Noch mehr überraschte mich, dass ich es fertigbrachte, mich von der Pritsche zu erheben und acht Kojenetagen hinunterzusteigen. Ich kam an Soldaten vorbei, die sich auf die Ellbogen stützten und ein betrunkenes, mordlustiges Publikum bildeten. Ich hätte dasselbe tun sollen. Mudge sagte mir später, er hätte gedacht, ich wollte mich umbringen lassen.
Auf dem kalten Boden sah ich, was vor sich ging. Der Verrückte hatte den Vikar auf eine Prische gedrückt. Der Besitzer dieser Pritsche hatte sich zur Trennwand zwischen seiner und der nächsten zurückgezogen. Er hatte die Augen weit aufgerissen - wie bei jedem anderen waren es schwarze Linsen -, und sein Gesicht hatte den lächelnden Ausdruck eines Voyeurs, während er zusah, wie der Typ die Haut des Vikars ritzte. Schließlich gab es an Bord nicht eine einzige Senso-Kabine.
Der Vikar war blutüberströmt, aber zwischen den Schreien schaffte er es trotzdem immer wieder, aus der Schrift zu zitieren, ein Ausmaß von Hingabe, die mir absolut unverständlich war.
»Fürchte dich nicht vor dem, was du noch erleiden musst!«, brüllte er.

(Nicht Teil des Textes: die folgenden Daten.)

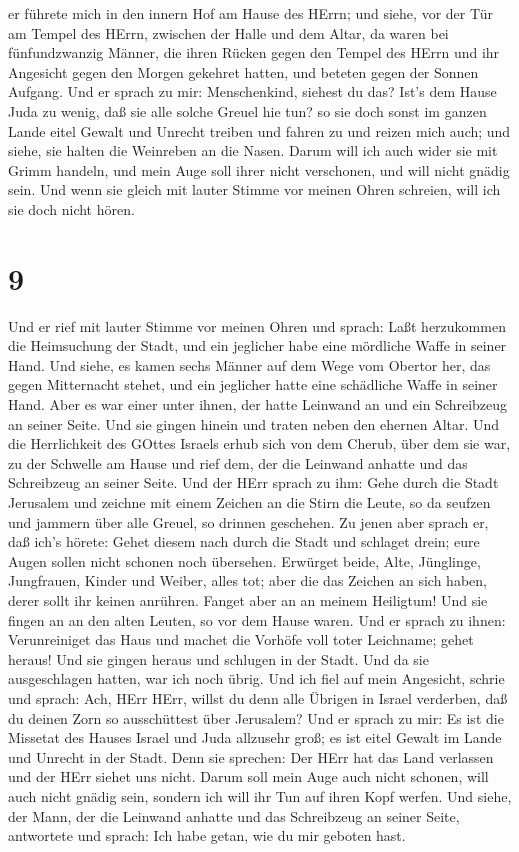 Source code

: er führete mich in den innern Hof am Hause des HErrn; und siehe, vor der
Tür am Tempel des HErrn, zwischen der Halle und dem Altar, da waren bei
fünfundzwanzig Männer, die ihren Rücken gegen den Tempel des HErrn und
ihr Angesicht gegen den Morgen gekehret hatten, und beteten gegen der
Sonnen Aufgang.  Und er sprach zu mir: Menschenkind,
siehest du das? Ist's dem Hause Juda zu wenig, daß sie alle solche
Greuel hie tun? so sie doch sonst im ganzen Lande eitel Gewalt und
Unrecht treiben und fahren zu und reizen mich auch; und siehe, sie
halten die Weinreben an die Nasen.  Darum will ich auch
wider sie mit Grimm handeln, und mein Auge soll ihrer nicht verschonen,
und will nicht gnädig sein. Und wenn sie gleich mit lauter Stimme vor
meinen Ohren schreien, will ich sie doch nicht hören.

\hypertarget{section-8}{%
\section{9}\label{section-8}}

 Und er rief mit lauter Stimme vor meinen Ohren und sprach:
Laßt herzukommen die Heimsuchung der Stadt, und ein jeglicher habe eine
mördliche Waffe in seiner Hand.  Und siehe, es kamen sechs
Männer auf dem Wege vom Obertor her, das gegen Mitternacht stehet, und
ein jeglicher hatte eine schädliche Waffe in seiner Hand. Aber es war
einer unter ihnen, der hatte Leinwand an und ein Schreibzeug an seiner
Seite. Und sie gingen hinein und traten neben den ehernen Altar.
 Und die Herrlichkeit des GOttes Israels erhub sich von dem
Cherub, über dem sie war, zu der Schwelle am Hause und rief dem, der die
Leinwand anhatte und das Schreibzeug an seiner Seite.  Und
der HErr sprach zu ihm: Gehe durch die Stadt Jerusalem und zeichne mit
einem Zeichen an die Stirn die Leute, so da seufzen und jammern über
alle Greuel, so drinnen geschehen.  Zu jenen aber sprach er,
daß ich's hörete: Gehet diesem nach durch die Stadt und schlaget drein;
eure Augen sollen nicht schonen noch übersehen.  Erwürget
beide, Alte, Jünglinge, Jungfrauen, Kinder und Weiber, alles tot; aber
die das Zeichen an sich haben, derer sollt ihr keinen anrühren. Fanget
aber an an meinem Heiligtum! Und sie fingen an an den alten Leuten, so
vor dem Hause waren.  Und er sprach zu ihnen: Verunreiniget
das Haus und machet die Vorhöfe voll toter Leichname; gehet heraus! Und
sie gingen heraus und schlugen in der Stadt.  Und da sie
ausgeschlagen hatten, war ich noch übrig. Und ich fiel auf mein
Angesicht, schrie und sprach: Ach, HErr HErr, willst du denn alle
Übrigen in Israel verderben, daß du deinen Zorn so ausschüttest über
Jerusalem?  Und er sprach zu mir: Es ist die Missetat des
Hauses Israel und Juda allzusehr groß; es ist eitel Gewalt im Lande und
Unrecht in der Stadt. Denn sie sprechen: Der HErr hat das Land verlassen
und der HErr siehet uns nicht.  Darum soll mein Auge auch
nicht schonen, will auch nicht gnädig sein, sondern ich will ihr Tun auf
ihren Kopf werfen.  Und siehe, der Mann, der die Leinwand
anhatte und das Schreibzeug an seiner Seite, antwortete und sprach: Ich
habe getan, wie du mir geboten hast.

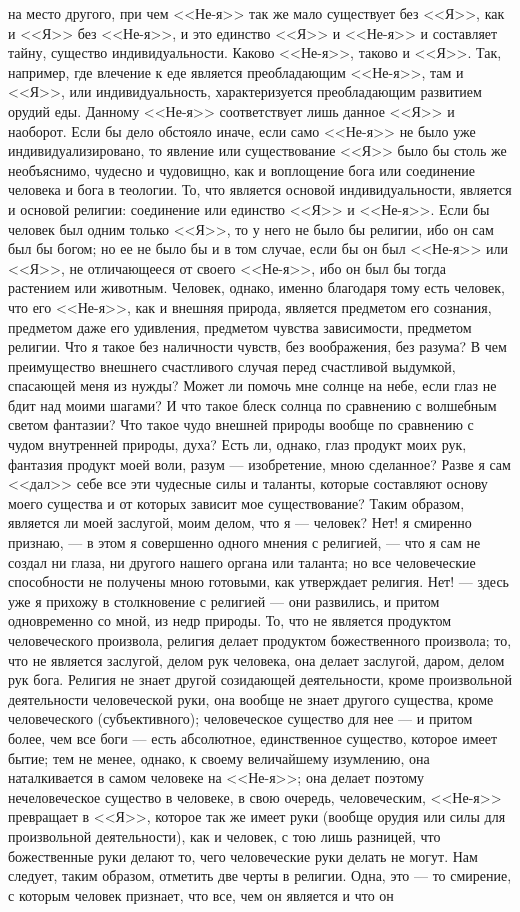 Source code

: \documentclass[12pt]{article}
\begin{document}
на место другого, при чем <<Не-я>> так же мало существует без <<Я>>, как и <<Я>> без <<Не-я>>, и это единство <<Я>> и <<Не-я>> и составляет тайну, существо индивидуальности. Каково <<Не-я>>, таково и <<Я>>. Так, например, где влечение к еде является преобладающим <<Не-я>>, там и <<Я>>, или индивидуальность, характеризуется преобладающим развитием орудий еды. Данному <<Не-я>> соответствует лишь данное <<Я>> и наоборот. Если бы дело обстояло иначе, если само <<Не-я>> не было уже индивидуализировано, то явление или существование <<Я>> было бы столь же необъяснимо, чудесно и чудовищно, как и воплощение бога или соединение человека и бога в теологии. То, что является основой индивидуальности, является и основой религии: соединение или единство <<Я>> и <<Не-я>>. Если бы человек был одним только <<Я>>, то у него не было бы религии, ибо он сам был бы богом; но ее не было бы и в том случае, если бы он был <<Не-я>> или <<Я>>, не отличающееся от своего <<Не-я>>, ибо он был бы тогда растением или животным. Человек, однако, именно благодаря тому есть человек, что его <<Не-я>>, как и внешняя природа, является предметом его сознания, предметом даже его удивления, предметом чувства зависимости, предметом религии. Что я такое без наличности чувств, без воображения, без разума? В чем преимущество внешнего счастливого случая перед счастливой выдумкой, спасающей меня из нужды? Может ли помочь мне солнце на небе, если глаз не бдит над моими шагами? И что такое блеск солнца по сравнению с волшебным светом фантазии? Что такое чудо внешней природы вообще по сравнению с чудом внутренней природы, духа? Есть ли, однако, глаз продукт моих рук, фантазия продукт моей воли, разум --- изобретение, мною сделанное? Разве я сам <<дал>> себе все эти чудесные силы и таланты, которые составляют основу моего существа и от которых зависит мое существование? Таким образом, является ли моей заслугой, моим делом, что я --- человек? Нет! я смиренно признаю, --- в этом я совершенно одного мнения с религией, --- что я сам не создал ни глаза, ни другого нашего органа или таланта; но все человеческие способности не получены мною готовыми, как утверждает религия. Нет! --- здесь уже я прихожу в столкновение с религией --- они развились, и притом одновременно со мной, из недр природы. То, что не является продуктом человеческого произвола, религия делает продуктом божественного произвола; то, что не является заслугой, делом рук человека, она делает заслугой, даром, делом рук бога. Религия не знает другой созидающей деятельности, кроме произвольной деятельности человеческой руки, она вообще не знает другого существа, кроме человеческого (субъективного); человеческое существо для нее --- и притом более, чем все боги --- есть абсолютное, единственное существо, которое имеет бытие; тем не менее, однако, к своему величайшему изумлению, она наталкивается в самом человеке на <<Не-я>>; она делает поэтому нечеловеческое существо в человеке, в свою очередь, человеческим, <<Не-я>> превращает в <<Я>>, которое так же имеет руки (вообще орудия или силы для произвольной деятельности), как и человек, с тою лишь разницей, что божественные руки делают то, чего человеческие руки делать не могут. Нам следует, таким образом, отметить две черты в религии. Одна, это --- то смирение, с которым человек признает, что все, чем он является и что он 
\end{document}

Der Verrückte war nackt und ebenfalls voller Blut. Es sah aus, als hätte er nicht nur den Vikar, sondern auch sich selbst geschnitten.
Ein Psychotropiker mit selbstschädigendem Verhalten - es war fast ein Klischee. Er hielt ein scharfes Metallstück in der Hand, obwohl ich mir ziemlich sicher war, dass er über implantierte Waffen verfügte. Die Hardware in seinem Schädel verriet mir, dass er SigTech wie der Vikar war. Nach seinem stromlinienförmigen Körperbau, den Schwimmhäuten zwischen den Fingern und Zehen, den Kiemen und den Tattoos, die unter dem Blut gerade noch erkennbar waren, musste er ein SEAL sein. Was bedeutete, dass die beiden Frauen, die genau hinter ihm standen, ebenfalls SEALs waren. Sie waren in der Überzahl, und SEALs wussten, was sie taten. Auf der anderen Seite war ich mir nicht so sicher, dass ich wusste, was ich tat. Der ausgeflippte SEAL schluchzte nur noch und flehte den Vikar an, die Klappe zu halten. Keine der beiden Frauen schien glücklich darüber zu sein, was geschah, aber sie achteten darauf, dass mit ihrem Kollegen alles in Ordnung war.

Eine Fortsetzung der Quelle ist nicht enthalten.